Stored data entries
--------

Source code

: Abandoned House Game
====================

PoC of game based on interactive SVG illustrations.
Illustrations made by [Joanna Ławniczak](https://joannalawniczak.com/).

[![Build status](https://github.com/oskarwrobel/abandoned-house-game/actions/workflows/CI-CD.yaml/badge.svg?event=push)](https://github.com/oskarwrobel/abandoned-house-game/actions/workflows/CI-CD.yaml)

--------

Exercise directions → Copy out every line of the data where the word "https" occurs.

Answer space →
Illustrations made by [Joanna Ławniczak](https://joannalawniczak.com/).
[![Build status](https://github.com/oskarwrobel/abandoned-house-game/actions/workflows/CI-CD.yaml/badge.svg?event=push)](https://github.com/oskarwrobel/abandoned-house-game/actions/workflows/CI-CD.yaml)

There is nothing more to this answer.